*SUPPLIED INFORMATION*.
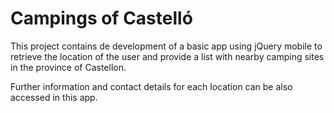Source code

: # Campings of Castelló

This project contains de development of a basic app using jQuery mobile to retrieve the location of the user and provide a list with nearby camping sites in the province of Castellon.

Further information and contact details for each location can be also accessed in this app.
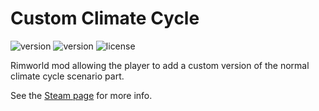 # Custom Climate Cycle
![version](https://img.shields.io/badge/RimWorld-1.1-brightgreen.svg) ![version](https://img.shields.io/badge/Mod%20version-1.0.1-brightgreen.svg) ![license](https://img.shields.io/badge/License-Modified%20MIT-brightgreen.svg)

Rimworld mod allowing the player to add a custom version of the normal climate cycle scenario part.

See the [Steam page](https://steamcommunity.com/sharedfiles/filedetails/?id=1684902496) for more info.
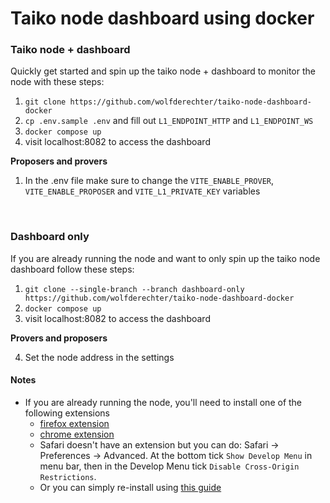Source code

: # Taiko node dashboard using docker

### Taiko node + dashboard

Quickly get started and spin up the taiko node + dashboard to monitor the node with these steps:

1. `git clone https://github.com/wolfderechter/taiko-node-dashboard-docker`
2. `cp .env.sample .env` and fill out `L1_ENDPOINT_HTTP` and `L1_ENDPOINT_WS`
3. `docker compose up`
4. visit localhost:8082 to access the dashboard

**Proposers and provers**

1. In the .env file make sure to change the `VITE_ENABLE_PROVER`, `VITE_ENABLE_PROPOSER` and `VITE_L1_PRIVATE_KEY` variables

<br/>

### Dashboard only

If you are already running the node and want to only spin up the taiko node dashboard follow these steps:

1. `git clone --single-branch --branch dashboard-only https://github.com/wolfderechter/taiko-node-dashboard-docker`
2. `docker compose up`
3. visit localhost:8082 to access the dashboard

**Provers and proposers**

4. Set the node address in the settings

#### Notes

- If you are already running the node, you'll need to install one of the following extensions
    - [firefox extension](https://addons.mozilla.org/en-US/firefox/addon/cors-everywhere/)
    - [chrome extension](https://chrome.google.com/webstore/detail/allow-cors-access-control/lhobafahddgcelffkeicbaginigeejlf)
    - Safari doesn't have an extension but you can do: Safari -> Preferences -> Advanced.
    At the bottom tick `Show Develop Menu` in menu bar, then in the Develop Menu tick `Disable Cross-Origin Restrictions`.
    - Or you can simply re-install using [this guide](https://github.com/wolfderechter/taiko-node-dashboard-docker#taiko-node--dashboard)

*YOUR GOAL*. Scan the records for lines that hold "compose", and reproduce each one you find.

*REPLY*.
3. `docker compose up`
2. `docker compose up`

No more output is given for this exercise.